The budgets for direct lobbying are also largely related. Harvard were about $ 600,000 from 2009 on to his federal lobbying in the first nine months of 2010, the university announced already $ 460,000. Harvard was so far ahead of all universities, such as the Overview shows.

Einzirkelung politics: Unibüros in Washington

Harvard has also "only" a 5-person team in Washington. Large public universities - such as the high school associations from California, New York and Texas - have quite a dozen heads in the U.S. capital. Among private universities, but Harvard is at the forefront.

Meanwhile, dozens of universities have their own liaison office in Washington . Hundreds leave, are also constantly or project support from political consultants on a fee basis. A glance at the map shows that the federal offices of the private universities in DC are often only a stone's throw away from the decision centers (pictured left, own chart, map base GoogleMap). Some private universities afford whole building, then where However, not only fits the political staff, but also offices for visiting scholars (who like and provides targeted as experts for hearings in Congress and public authorities), conference facilities for seminars and alumni (of which there are in Washington a lot - often in positions of influence) and even dorm rooms will be accommodated.

"Bringing home the bacon"

order to lobby the university for some time is also debated controversial . Even within the higher education scene. In addition to the very different opportunities for access to political decision makers, conflict of interest and the fusion of business and science and national security and science are often about the " Earmarks . The budget proposals are to be smuggled outside the regular budget process by members of Congress in various laws. Most in favor of their own constituency or home state. This is no small stuff: Each year, approximately 2 billion dollars added over 2000 individual projects, and in recent years, President and Group tours always failed from limiting this "Earmarks" or even prevent. No wonder: Public and private universities spend a lot of money for lobbying to edit their parliamentarians - in addition to infrastructure projects (Such as Alaska's famous "bridge to nowhere") are favorites of academic projects Wahlkreiskümmerer. Bringing home the bacon "is called, or" pork "- the pork fat-metaphor, a common practice. Thus, for example, science centers, research and education projects are funded.

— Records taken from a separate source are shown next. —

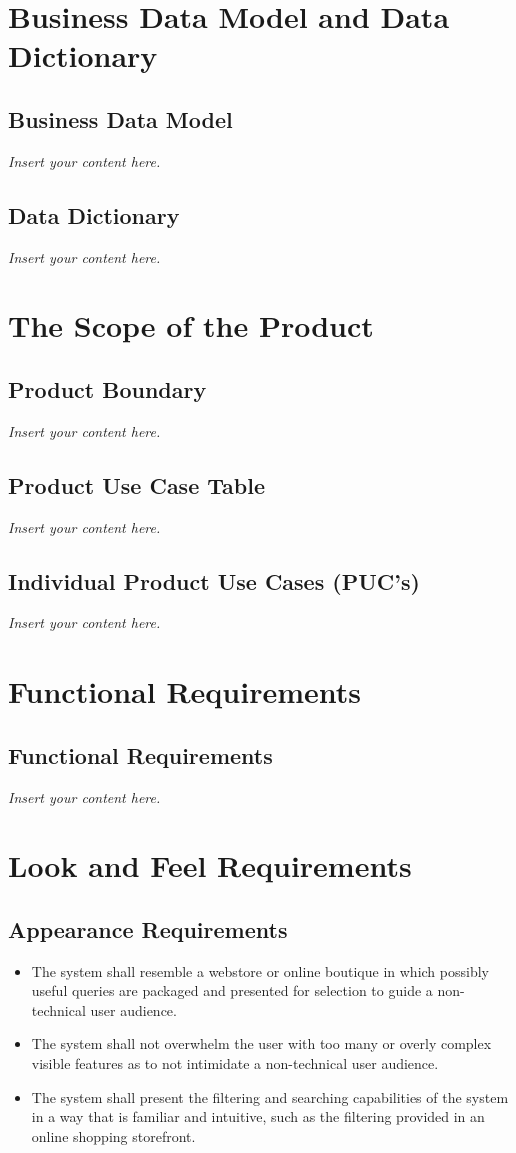 \documentclass[12pt]{article}
\newcommand{\lips}{\textit{Insert your content here.}}
\begin{document}
\section{Business Data Model and Data Dictionary}
\subsection{Business Data Model}
\lips
\subsection{Data Dictionary}
\lips

\section{The Scope of the Product}
\subsection{Product Boundary}
\lips
\subsection{Product Use Case Table}
\lips
\subsection{Individual Product Use Cases (PUC's)}
\lips

\section{Functional Requirements}
\subsection{Functional Requirements}
\lips

\section{Look and Feel Requirements}



\subsection{Appearance Requirements}

\begin{itemize}
    \item The system shall resemble a webstore or online boutique in which possibly useful queries are packaged and presented for selection to guide 
    a non-technical user audience.
    \item The system shall not overwhelm the user with too many or overly complex visible features as to not intimidate a non-technical user audience.
    \item The system shall present the filtering and searching capabilities of the system in a way that is familiar and intuitive, such as the 
    filtering provided in an online shopping storefront.
\end{itemize}
\end{document}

The private research universities have significant abdominal pain. For this type of research funding are increasingly cut off the regular funding pots of money. While the large federal budget for research funds their money is awarded only in the formal competition in addition to scientific peer review (and get the best universities it very, very much), is the "Earmarks" practically decided only political. The latter, of course, like all (public and private) universities, which in the pecking order of academic excellence are lower and have fewer opportunities in the formal, competitive research contracts. "Earmarks" are smaller and less research-intensive universities, the only way to get from the U.S. government large sums for projects and scientific positions.

resist contrast, the top research universities in years. It is part of official policy, "Earmarks" as non-scientific subsidies legitimized in principle and refuse also try not to such lobbying (see the Statemenst the Duke University and Yale University ). However, it happens that the university administration discovered that, contrary to the official line of individual institutions and professors or university outsourced companies seek just such "Earmarks" - which has shaken the credibility often.

The University of lobbyists on the Web

Almost all private universities publish their own websites on personnel, structure and policy priorities of their political staffs and liaison offices. A selected list:

Literatur the background:
Althaus, M. (2007, March). The campus lobbyists - How America's universities professionally represent their interests. Public Affairs Manager 2 (3), 213-229.
Cook, CE (1998). Lobbying for Higher Education. How Colleges and Universities Influence Federal Policy. Nashville: Vanderbilt University Press.
McMillen, W. (2010) From Campus to Capitol. The Role of Government Relations in Higher Education. Baltimore: The Johns Hopkins University Press.